From the information I have, there was at least some basis for Mr Woolas’s colourful campaigning. During the British election the UK Muslim Public Affairs Committee targeted six ‘Zionist MPs’—their words—and argued for their supporters to vote for the Liberal Democrat candidate in Oldham East and some other seats. Of course, British Muslims have a perfect right to campaign against whomsoever they like in a free society like the UK. But the UK Muslim Public Affairs Committee was described in 2006 in a carefully written British parliamentary report on antisemitism as being involved in Holocaust denial, using the word ‘Zionist’ to replace the word ‘Jew’ and promoting conspiracy theories about Jews. It seems fair, within the parameters of free speech, to describe them, as Mr Woolas did, as extremists. Moreover, if the Liberal Democrats were prepared to benefit from the MPAC targeting six seats in the recent British election then it is perfectly fair and understandable that any MP would subject his opponent to caustic criticism. That is what Mr Woolas did during the campaign. He demanded that the Lib Dems condemn some of the campaign tactics used against him. Although both sides agree that the Lib Dem candidate was silent during the attacks on Mr Woolas, there is disagreement about whether this silence was a refusal to act. I note that no similar prosecution has been successful against a member of the House of Commons for 99 years and that the previous case involved public corruption which led to riots—far more serious than the claims against Mr Woolas.

Mr Woolas’s solicitor Gerald Shamash, who acts for the Labour Party, said:

In reaching this decision the court adopted an interpretation of conduct detailed in a case nearly 100 years ago when considering a 19th-century statute.

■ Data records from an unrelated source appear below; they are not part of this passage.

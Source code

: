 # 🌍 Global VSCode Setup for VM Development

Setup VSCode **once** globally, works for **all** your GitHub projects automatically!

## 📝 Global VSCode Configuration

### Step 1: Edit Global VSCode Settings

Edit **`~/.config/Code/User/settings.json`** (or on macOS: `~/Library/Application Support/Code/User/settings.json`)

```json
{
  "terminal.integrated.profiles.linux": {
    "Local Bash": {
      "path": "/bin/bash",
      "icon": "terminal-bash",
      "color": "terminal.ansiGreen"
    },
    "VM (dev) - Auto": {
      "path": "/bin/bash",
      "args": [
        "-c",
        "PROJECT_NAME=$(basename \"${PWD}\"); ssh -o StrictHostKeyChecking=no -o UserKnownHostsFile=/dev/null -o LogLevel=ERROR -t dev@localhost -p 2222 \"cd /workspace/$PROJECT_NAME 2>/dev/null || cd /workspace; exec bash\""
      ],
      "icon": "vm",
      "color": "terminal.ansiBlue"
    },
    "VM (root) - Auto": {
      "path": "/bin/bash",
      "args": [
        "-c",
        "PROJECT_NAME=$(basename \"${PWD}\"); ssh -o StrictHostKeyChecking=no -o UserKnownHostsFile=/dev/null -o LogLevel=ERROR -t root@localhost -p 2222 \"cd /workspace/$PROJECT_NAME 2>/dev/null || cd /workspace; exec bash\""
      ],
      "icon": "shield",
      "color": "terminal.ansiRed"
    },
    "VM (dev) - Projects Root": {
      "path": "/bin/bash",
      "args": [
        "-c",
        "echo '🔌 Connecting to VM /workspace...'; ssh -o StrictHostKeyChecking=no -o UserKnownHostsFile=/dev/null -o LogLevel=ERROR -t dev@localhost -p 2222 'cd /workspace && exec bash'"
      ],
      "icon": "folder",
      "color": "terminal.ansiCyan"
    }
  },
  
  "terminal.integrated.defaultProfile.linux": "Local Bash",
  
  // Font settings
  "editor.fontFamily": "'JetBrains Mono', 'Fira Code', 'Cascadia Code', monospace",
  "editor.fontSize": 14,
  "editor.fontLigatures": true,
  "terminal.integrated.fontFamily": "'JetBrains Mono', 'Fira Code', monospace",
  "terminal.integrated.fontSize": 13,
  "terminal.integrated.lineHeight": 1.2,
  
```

Those who stand for election must be prepared to have their political conduct and motives subjected to … scrutiny and inquiry … This decision will inevitably chill political speech.

Even more significantly, the former Lord Chancellor Lord Falconer said:

It is bound to have ramifications, if there’s no appeal, for how people conduct elections in the future. It is going to make all the political parties say, ‘look, we’ve got to be very, very careful about that in future’.

One can expect political opportunism from the Tories and the Liberal Democrats, who instantly and greedily announced that they would try to seize Mr Woolas’s seat. Worse is what many in the British Labour Party described as the gutless decision of their new leader, Ed Miliband, and deputy leader, Harriet Harman, to suspend Mr Woolas, a former immigration minister. What happened to the Labour ethos of solidarity and opposition to extremism of the far Right or the far Left or any other variety?

I conclude by reporting to the House that Mr Woolas is appealing the decision, and I wish him all success. It may be found that the original decision was a narrowly correct interpretation of the law. If that is the case I think the British should look seriously at amending the law, lest their great democracy be diminished and lest it have implications for other countries practising under the Westminster system.